## Extracted information:
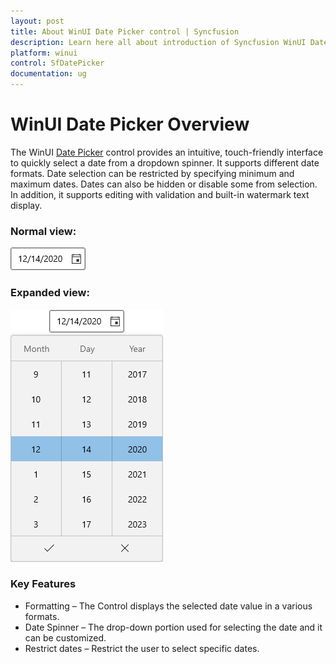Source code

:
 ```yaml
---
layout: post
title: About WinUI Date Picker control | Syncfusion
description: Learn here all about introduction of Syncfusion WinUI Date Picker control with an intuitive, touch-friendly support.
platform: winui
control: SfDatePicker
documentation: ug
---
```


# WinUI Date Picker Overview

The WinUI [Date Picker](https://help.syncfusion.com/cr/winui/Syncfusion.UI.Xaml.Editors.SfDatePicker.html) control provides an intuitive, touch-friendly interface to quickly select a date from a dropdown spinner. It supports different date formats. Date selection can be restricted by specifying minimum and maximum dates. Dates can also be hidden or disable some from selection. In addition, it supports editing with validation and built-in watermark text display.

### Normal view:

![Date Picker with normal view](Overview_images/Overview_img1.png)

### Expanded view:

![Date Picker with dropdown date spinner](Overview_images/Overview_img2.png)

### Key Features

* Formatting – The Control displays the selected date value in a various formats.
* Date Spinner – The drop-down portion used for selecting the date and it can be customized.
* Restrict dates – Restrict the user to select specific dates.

## Problem description:
Everything in the data except the pictures must appear in your answer unchanged.

## Reply:
Source code

:
 ```yaml
---
layout: post
title: About WinUI Date Picker control | Syncfusion
description: Learn here all about introduction of Syncfusion WinUI Date Picker control with an intuitive, touch-friendly support.
platform: winui
control: SfDatePicker
documentation: ug
---
```


# WinUI Date Picker Overview

The WinUI [Date Picker](https://help.syncfusion.com/cr/winui/Syncfusion.UI.Xaml.Editors.SfDatePicker.html) control provides an intuitive, touch-friendly interface to quickly select a date from a dropdown spinner. It supports different date formats. Date selection can be restricted by specifying minimum and maximum dates. Dates can also be hidden or disable some from selection. In addition, it supports editing with validation and built-in watermark text display.

### Normal view:

![Date Picker with normal view](Overview_images/Overview_img1.png)

### Expanded view:

![Date Picker with dropdown date spinner](Overview_images/Overview_img2.png)

### Key Features

* Formatting – The Control displays the selected date value in a various formats.
* Date Spinner – The drop-down portion used for selecting the date and it can be customized.
* Restrict dates – Restrict the user to select specific dates.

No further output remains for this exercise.